Needless to say I have since changed my opinions on non-fantasy, non-historical, non-superheroey gaming. I pretty much play a lot of everything now, so yeah. Still, it did start with Mass Effect.
Anyway, the scarf.
I found the pattern at Ravelry.com, from a classy lady who does Bioware stuff (though I saw mostly Mass Effect knitting patterns as opposed to the other Bioware games). I did a few changes, especially since A) I didn’t want to do the other emblem half, and B) I thought the colored stripes needed a different proportion. So for the edited pattern:
At least two skeins of white and black yarn, one skein of red yarn.
Take note: It would due well to practice dealing with several skeins of yarn on a horizontal position, because that proves to be chaotic if not organized properly.
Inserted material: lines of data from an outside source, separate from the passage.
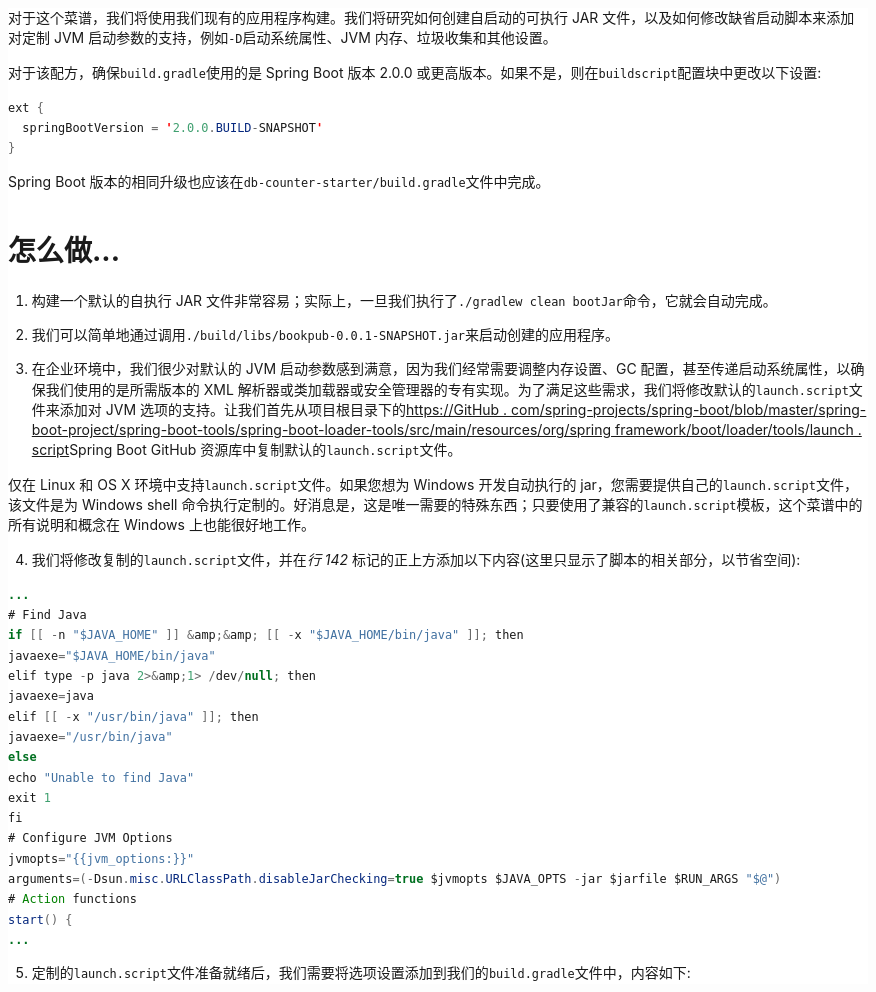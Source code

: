 对于这个菜谱，我们将使用我们现有的应用程序构建。我们将研究如何创建自启动的可执行 JAR 文件，以及如何修改缺省启动脚本来添加对定制 JVM 启动参数的支持，例如`-D`启动系统属性、JVM 内存、垃圾收集和其他设置。

对于该配方，确保`build.gradle`使用的是 Spring Boot 版本 2.0.0 或更高版本。如果不是，则在`buildscript`配置块中更改以下设置:

```java
ext { 
  springBootVersion = '2.0.0.BUILD-SNAPSHOT' 
} 
```

Spring Boot 版本的相同升级也应该在`db-counter-starter/build.gradle`文件中完成。

# 怎么做...

1.  构建一个默认的自执行 JAR 文件非常容易；实际上，一旦我们执行了`./gradlew clean bootJar`命令，它就会自动完成。
2.  我们可以简单地通过调用`./build/libs/bookpub-0.0.1-SNAPSHOT.jar`来启动创建的应用程序。

3.  在企业环境中，我们很少对默认的 JVM 启动参数感到满意，因为我们经常需要调整内存设置、GC 配置，甚至传递启动系统属性，以确保我们使用的是所需版本的 XML 解析器或类加载器或安全管理器的专有实现。为了满足这些需求，我们将修改默认的`launch.script`文件来添加对 JVM 选项的支持。让我们首先从项目根目录下的[https://GitHub . com/spring-projects/spring-boot/blob/master/spring-boot-project/spring-boot-tools/spring-boot-loader-tools/src/main/resources/org/spring framework/boot/loader/tools/launch . script](https://github.com/spring-projects/spring-boot/blob/master/spring-boot-project/spring-boot-tools/spring-boot-loader-tools/src/main/resources/org/springframework/boot/loader/tools/launch.script)Spring Boot GitHub 资源库中复制默认的`launch.script`文件。

仅在 Linux 和 OS X 环境中支持`launch.script`文件。如果您想为 Windows 开发自动执行的 jar，您需要提供自己的`launch.script`文件，该文件是为 Windows shell 命令执行定制的。好消息是，这是唯一需要的特殊东西；只要使用了兼容的`launch.script`模板，这个菜谱中的所有说明和概念在 Windows 上也能很好地工作。

4.  我们将修改复制的`launch.script`文件，并在*行 142* 标记的正上方添加以下内容(这里只显示了脚本的相关部分，以节省空间):

```java
...
# Find Java
if [[ -n "$JAVA_HOME" ]] &amp;&amp; [[ -x "$JAVA_HOME/bin/java" ]]; then
javaexe="$JAVA_HOME/bin/java"
elif type -p java 2>&amp;1> /dev/null; then
javaexe=java
elif [[ -x "/usr/bin/java" ]]; then
javaexe="/usr/bin/java"
else
echo "Unable to find Java"
exit 1
fi
# Configure JVM Options
jvmopts="{{jvm_options:}}"
arguments=(-Dsun.misc.URLClassPath.disableJarChecking=true $jvmopts $JAVA_OPTS -jar $jarfile $RUN_ARGS "$@")
# Action functions
start() {
...
```

5.  定制的`launch.script`文件准备就绪后，我们需要将选项设置添加到我们的`build.gradle`文件中，内容如下:
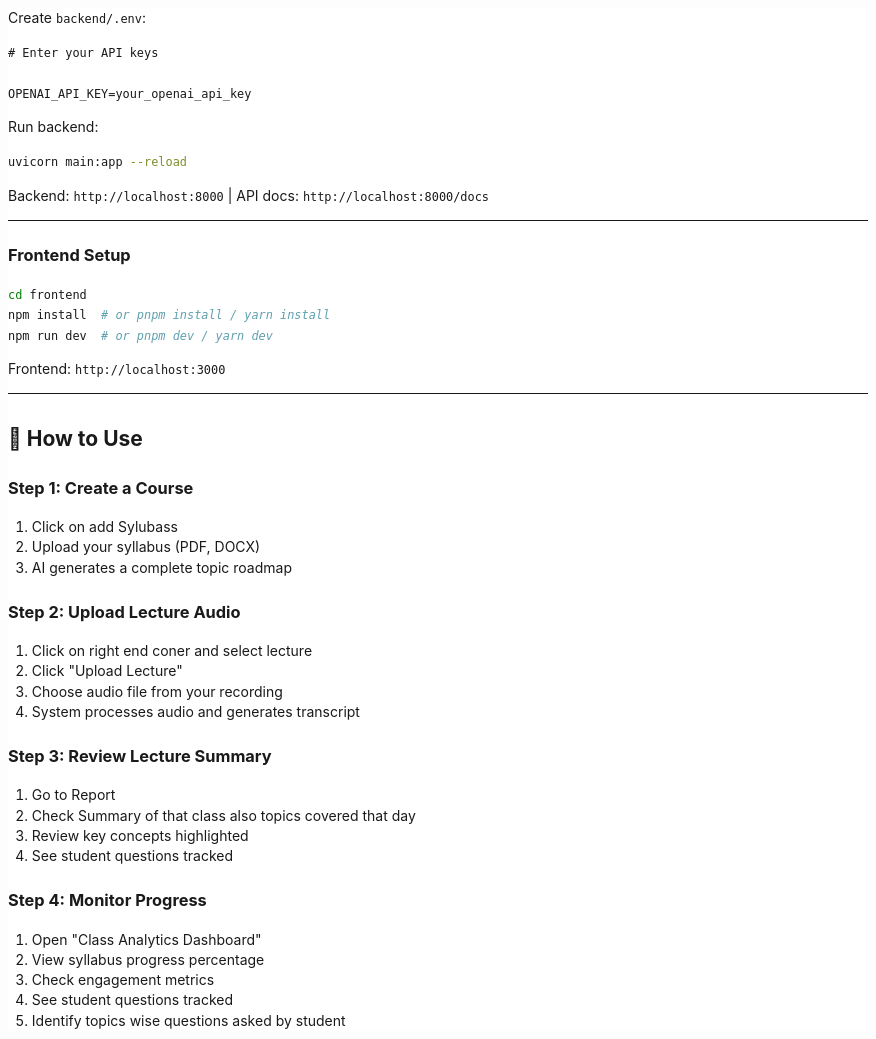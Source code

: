 Create `backend/.env`:
```env
# Enter your API keys

OPENAI_API_KEY=your_openai_api_key

```

Run backend:
```bash
uvicorn main:app --reload 
```

Backend: `http://localhost:8000` | API docs: `http://localhost:8000/docs`

---

### Frontend Setup

```bash
cd frontend
npm install  # or pnpm install / yarn install
npm run dev  # or pnpm dev / yarn dev
```

Frontend: `http://localhost:3000`

---

## 📖 How to Use

### Step 1: Create a Course
1. Click on add Sylubass 
2. Upload your syllabus (PDF, DOCX)
3. AI generates a complete topic roadmap

### Step 2: Upload Lecture Audio
1. Click on right end coner and select lecture 
2. Click "Upload Lecture"
3. Choose audio file from your recording
4. System processes audio and generates transcript

### Step 3: Review Lecture Summary
1. Go to Report 
2. Check Summary of that class also topics covered that day
3. Review key concepts highlighted
4. See student questions tracked

### Step 4: Monitor Progress
1. Open "Class Analytics Dashboard"
2. View syllabus progress percentage
3. Check engagement metrics
4. See student questions tracked
5. Identify topics wise questions asked by student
At some point I had so many yarn skeins tangled up because I kept having to twist the yarn that I must have spent just as much time disentangling them as I did knitting the pattern itself. Okay, slight exaggeration, but still…
Cast On 60 stitches.
R1: (black) k all
R2: (black) k3, p54, k3
Repeat R1, R2 17 more times (36 rows total)
R1: (black) k15, (white) k7, (red) k16, (white) k7, (black) k15
R2: (black) k3, p12, (white) p7, (red) p16, (black) p12, k3
Repeat R1, R2 43 more times (88 rows total)
R89: (black) k all
R90: (black) k3, p54, k3
R91: (black) k15, (white) k7, (red) k16, (white) 7, (black) k15
R92: (black) k3, p12, (white) p7, (red) p16, (black) p12, k3
Repeat 91, 92 3 more times (8 rows in all)
Repeat the Articulation again until there are 5 black Articulation stripes
Then the suggestion is to do the N7 Stripes pattern until it’s 23″ less than your desired length, but I just eyeballed it to mean “as tall as me”. My scarf got pretty darn long, though, so I might have gone overboard with that.
I did count 128 R1, R2 pairs (so 256 rows…). Yeah, it really did end up being a long scarf.
Start the Articulation pattern until it matches the first side.
Then do the N7 Stripes pattern again for 44 R1, R2 pairs (88 rows).
Then start the N7 logo (the pattern is on the Biowearables site). Working the color was…erm…interesting. There were some issues I faced where I had to deal with bringing the white or black yarn across the pattern, and occasionally I ended up using the intarsia technique. Suffice to say color-work was interesting at best, and took up quite a bit of time when it came to the logo itself. Thank goodness I didn’t attempt the emblem on the first side!
Do 7 pairs of the Black background pattern of R1, R2 (14 rows in all).
I think, besides my teeny tiny flubs here and there (and the fact that I accidentally cut the colored yarn too early, so I had to re-add them into the knitting), my only big problem had been the mess that was the back. I mean, at some point, once I did get the method to the madness, I managed to keep the stitches on the back of the scarf relatively neat–or at least, as neat as I could make it. But one can only go so far, I suppose. There’s also the business of needing to iron out the sides, since the border keeps curling inward, which is slightly annoying (I suppose this could have been avoided if I used the same kind of yarn throughout…but clearly I do not have the budget for that…).
Too bad it’s practically burgeoning on springtime, ’cause now I’ll have to wait until winter comes along now to be able to wear both with great relish (unless it snows in May…in which case I might actually cry).